What to produce: In the records below, some lines hold the word "real". Copy each of those lines.
━━━━━ Dataset records ━━━━━
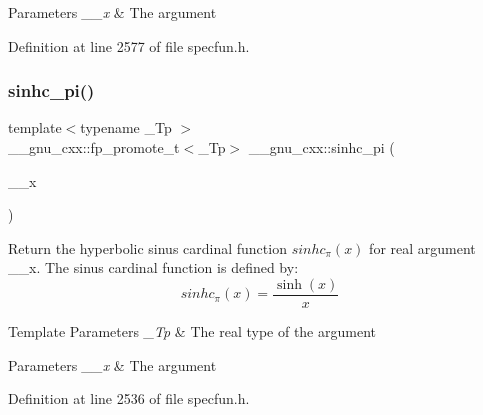 \begin{DoxyParams}{Parameters}
{\em \+\_\+\+\_\+x} & The argument \\
\hline
\end{DoxyParams}


Definition at line 2577 of file specfun.\+h.

\mbox{\label{group__gnu__math__spec__func_ga8bb6034e28d48879845bf64818cc06e1}} 
\subsubsection{\texorpdfstring{sinhc\+\_\+pi()}{sinhc\_pi()}}
{\footnotesize\ttfamily template$<$typename \+\_\+\+Tp $>$ \\
\+\_\+\+\_\+gnu\+\_\+cxx\+::fp\+\_\+promote\+\_\+t$<$\+\_\+\+Tp$>$ \+\_\+\+\_\+gnu\+\_\+cxx\+::sinhc\+\_\+pi (\begin{DoxyParamCaption}\item[{\+\_\+\+Tp}]{\+\_\+\+\_\+x }\end{DoxyParamCaption})\hspace{0.3cm}{\ttfamily [inline]}}

Return the hyperbolic sinus cardinal function $ sinhc_\pi(x) $ for real argument {\ttfamily \+\_\+\+\_\+x}. The sinus cardinal function is defined by\+: \[ sinhc_\pi(x) = \frac{\sinh(x)}{x} \]


\begin{DoxyTemplParams}{Template Parameters}
{\em \+\_\+\+Tp} & The real type of the argument \\
\hline
\end{DoxyTemplParams}

\begin{DoxyParams}{Parameters}
{\em \+\_\+\+\_\+x} & The argument \\
\hline
\end{DoxyParams}


Definition at line 2536 of file specfun.\+h.

\mbox{\label{group__gnu__math__spec__func_ga26e54504db6541550266140f5264acbe}}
━━━━━
Written solution:
Return the hyperbolic sinus cardinal function $ sinhc_\pi(x) $ for real argument {\ttfamily \+\_\+\+\_\+x}. The sinus cardinal function is defined by\+: \[ sinhc_\pi(x) = \frac{\sinh(x)}{x} \]
{\em \+\_\+\+Tp} & The real type of the argument \\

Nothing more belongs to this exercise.